Updated: Apr 5, 2021
Decentralized currency, peer-to-peer money, and digital currency all refer to bank-free methods of transferring wealth or ownership of any other commodity without needing a third party. Most centralized, and some decentralized, markets use fiat currency—or physical money issued by a central bank, like U.S. dollars. Decentralized currency is used primarily in the virtual markets. Two examples of decentralized currency are bitcoin—the "coinage" used on the Bitcoin platform—and ether—used on Ethereum.
Advantages and Disadvantages of Decentralized Markets
Some believe that decentralized markets can greatly reduce hackers because there is no single data resource that they can attempt to infiltrate; though recently this has been proved untrue.
Decentralized markets can allow for transparency between parties, especially if they use technology that ensures all parties share mutually agreed-upon data and information.
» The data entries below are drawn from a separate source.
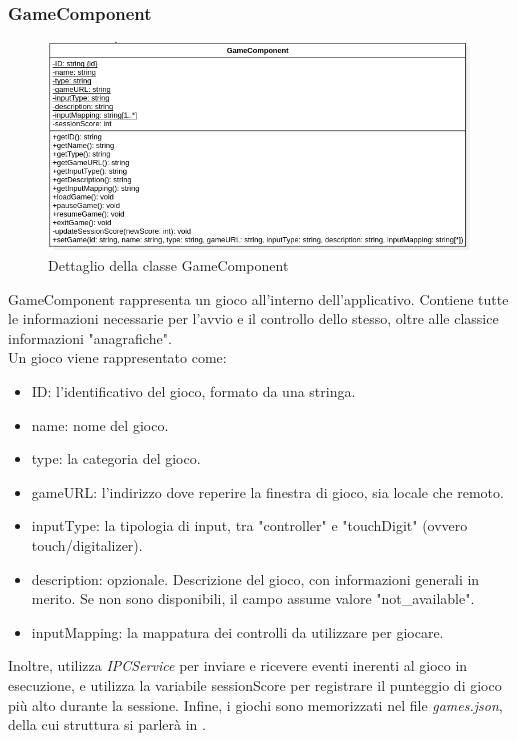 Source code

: \subsubsection{GameComponent}
\label{subsec:gameComponent}
\begin{figure}[h]
    \centering
    \includegraphics[width=340pt]{images/prog/Game.png}
    \caption{Dettaglio della classe GameComponent}
    \label{fig:gameComponent}
\end{figure}
GameComponent rappresenta un gioco all'interno dell'applicativo. Contiene tutte le informazioni necessarie per l'avvio e il controllo dello stesso, oltre alle classice informazioni "anagrafiche".\\
Un gioco viene rappresentato come:
\begin{itemize}
    \item ID: l'identificativo del gioco, formato da una stringa.
    \item name: nome del gioco.
    \item type: la categoria del gioco.
    \item gameURL: l'indirizzo dove reperire la finestra di gioco, sia locale che remoto.
    \item inputType: la tipologia di input, tra "controller" e "touchDigit" (ovvero touch/digitalizer).
    \item description: opzionale. Descrizione del gioco, con informazioni generali in merito. Se non sono disponibili, il campo assume valore "not_available".
    \item inputMapping: la mappatura dei controlli da utilizzare per giocare.
\end{itemize}
Inoltre, utilizza \emph{IPCService} per inviare e ricevere eventi inerenti al gioco in esecuzione, e utilizza la variabile sessionScore per registrare il punteggio di gioco più alto durante la sessione.
Infine, i giochi sono memorizzati nel file \emph{games.json}, della cui struttura si parlerà in .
Many users of the decentralized virtual markets perceive their lack of regulatory oversight as a benefit—or, freedom from third-party handlers.
The absence of intermediaries could result in lower transaction costs than in markets that are regulated.
A disadvantage of this lack of oversight, however, might be that there are no governing authorities to monitor transactions, offer assistance, or provide a legal framework.
As more financial transactions are conducted via decentralized markets, they can pose challenges for regulators and legal enforcement. In comparison, centralized markets give regulators a clear path for taking action, if necessary, regarding trades that might be suspect.